▸ Task instructions: Determine the number of lines in the listing below that hold the word "noop". Write the number alone.

▸ Data for this task:
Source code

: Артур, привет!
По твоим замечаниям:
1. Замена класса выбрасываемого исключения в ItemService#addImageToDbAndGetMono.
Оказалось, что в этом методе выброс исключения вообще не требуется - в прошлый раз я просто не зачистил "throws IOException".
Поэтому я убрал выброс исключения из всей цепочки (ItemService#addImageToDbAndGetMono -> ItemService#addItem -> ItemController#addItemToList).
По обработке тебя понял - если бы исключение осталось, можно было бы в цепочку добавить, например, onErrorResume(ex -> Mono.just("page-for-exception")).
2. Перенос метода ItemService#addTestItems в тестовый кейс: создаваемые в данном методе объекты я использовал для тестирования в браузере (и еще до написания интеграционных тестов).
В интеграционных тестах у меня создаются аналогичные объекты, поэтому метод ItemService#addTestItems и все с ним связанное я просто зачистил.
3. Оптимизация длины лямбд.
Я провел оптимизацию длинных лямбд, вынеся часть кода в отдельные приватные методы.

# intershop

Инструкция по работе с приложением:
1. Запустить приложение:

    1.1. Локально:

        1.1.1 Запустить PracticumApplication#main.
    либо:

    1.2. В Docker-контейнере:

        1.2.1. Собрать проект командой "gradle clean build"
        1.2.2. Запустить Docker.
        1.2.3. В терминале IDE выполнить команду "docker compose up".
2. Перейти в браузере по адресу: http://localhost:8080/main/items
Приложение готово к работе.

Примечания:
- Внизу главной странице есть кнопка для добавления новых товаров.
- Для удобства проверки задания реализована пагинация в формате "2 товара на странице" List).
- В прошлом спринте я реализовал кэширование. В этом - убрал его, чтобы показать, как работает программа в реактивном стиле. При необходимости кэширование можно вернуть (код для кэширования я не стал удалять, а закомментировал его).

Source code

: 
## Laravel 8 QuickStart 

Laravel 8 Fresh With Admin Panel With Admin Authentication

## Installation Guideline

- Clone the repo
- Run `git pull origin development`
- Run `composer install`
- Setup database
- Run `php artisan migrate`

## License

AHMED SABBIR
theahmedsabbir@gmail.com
* * *
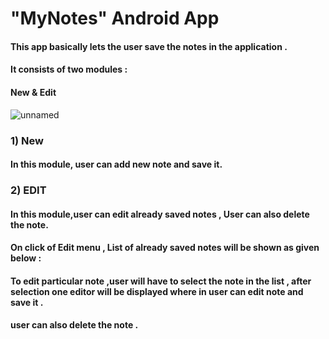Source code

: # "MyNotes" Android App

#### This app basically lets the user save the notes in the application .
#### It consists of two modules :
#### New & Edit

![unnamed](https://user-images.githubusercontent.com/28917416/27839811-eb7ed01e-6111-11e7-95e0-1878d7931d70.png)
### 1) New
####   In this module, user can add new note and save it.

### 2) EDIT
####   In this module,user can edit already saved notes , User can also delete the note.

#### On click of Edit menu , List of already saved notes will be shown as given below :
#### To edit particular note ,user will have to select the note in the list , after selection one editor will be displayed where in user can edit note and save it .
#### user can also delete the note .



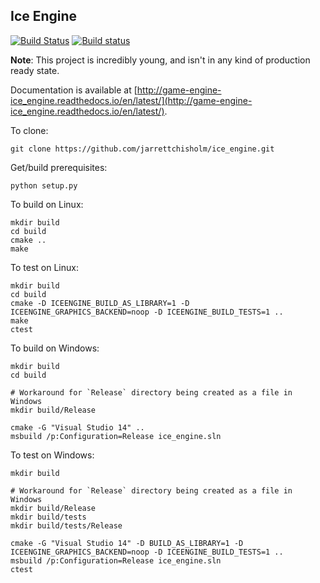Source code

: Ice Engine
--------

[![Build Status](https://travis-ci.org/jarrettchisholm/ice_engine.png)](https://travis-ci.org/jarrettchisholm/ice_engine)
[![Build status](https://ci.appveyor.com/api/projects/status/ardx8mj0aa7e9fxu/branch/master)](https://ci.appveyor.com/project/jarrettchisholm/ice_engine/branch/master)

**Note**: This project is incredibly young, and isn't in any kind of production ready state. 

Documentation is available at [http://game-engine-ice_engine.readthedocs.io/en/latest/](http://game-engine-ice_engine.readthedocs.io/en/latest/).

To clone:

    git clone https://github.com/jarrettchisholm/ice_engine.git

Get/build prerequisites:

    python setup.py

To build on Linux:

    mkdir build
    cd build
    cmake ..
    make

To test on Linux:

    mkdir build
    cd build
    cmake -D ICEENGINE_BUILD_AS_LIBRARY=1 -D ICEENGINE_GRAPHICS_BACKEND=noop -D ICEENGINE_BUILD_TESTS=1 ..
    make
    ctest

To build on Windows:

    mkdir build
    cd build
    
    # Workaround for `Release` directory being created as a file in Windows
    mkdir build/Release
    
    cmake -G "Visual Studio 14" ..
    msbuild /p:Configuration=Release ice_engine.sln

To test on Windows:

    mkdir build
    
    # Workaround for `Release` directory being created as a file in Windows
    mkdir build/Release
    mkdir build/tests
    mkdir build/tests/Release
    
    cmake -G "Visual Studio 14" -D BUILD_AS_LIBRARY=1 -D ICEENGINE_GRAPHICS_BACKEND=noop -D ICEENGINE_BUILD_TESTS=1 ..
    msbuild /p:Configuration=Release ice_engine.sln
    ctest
* * *
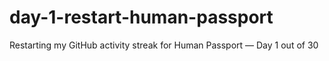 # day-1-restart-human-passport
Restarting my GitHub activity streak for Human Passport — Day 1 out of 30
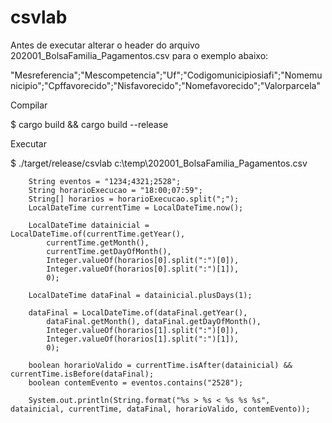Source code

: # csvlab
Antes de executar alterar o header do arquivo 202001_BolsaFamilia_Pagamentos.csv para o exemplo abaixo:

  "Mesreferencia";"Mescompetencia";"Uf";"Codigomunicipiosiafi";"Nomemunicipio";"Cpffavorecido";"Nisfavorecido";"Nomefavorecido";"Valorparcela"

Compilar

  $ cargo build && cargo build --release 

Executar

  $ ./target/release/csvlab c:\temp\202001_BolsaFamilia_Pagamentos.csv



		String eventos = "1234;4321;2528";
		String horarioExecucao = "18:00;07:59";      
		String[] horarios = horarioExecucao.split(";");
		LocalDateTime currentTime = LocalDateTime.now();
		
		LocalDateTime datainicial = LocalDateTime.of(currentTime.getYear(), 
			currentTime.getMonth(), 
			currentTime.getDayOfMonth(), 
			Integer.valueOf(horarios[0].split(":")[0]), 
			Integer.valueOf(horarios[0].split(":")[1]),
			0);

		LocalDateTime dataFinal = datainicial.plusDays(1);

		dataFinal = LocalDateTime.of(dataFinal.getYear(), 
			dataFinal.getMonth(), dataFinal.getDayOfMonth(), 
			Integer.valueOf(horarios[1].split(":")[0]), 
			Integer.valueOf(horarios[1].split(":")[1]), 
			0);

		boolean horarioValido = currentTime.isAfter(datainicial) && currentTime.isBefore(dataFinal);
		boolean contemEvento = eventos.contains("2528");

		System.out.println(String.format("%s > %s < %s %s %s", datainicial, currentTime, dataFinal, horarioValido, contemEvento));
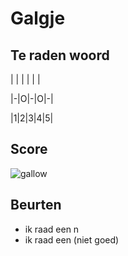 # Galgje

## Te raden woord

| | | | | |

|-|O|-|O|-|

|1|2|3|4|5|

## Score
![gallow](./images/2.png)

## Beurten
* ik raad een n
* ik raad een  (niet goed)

▸ Response area: 2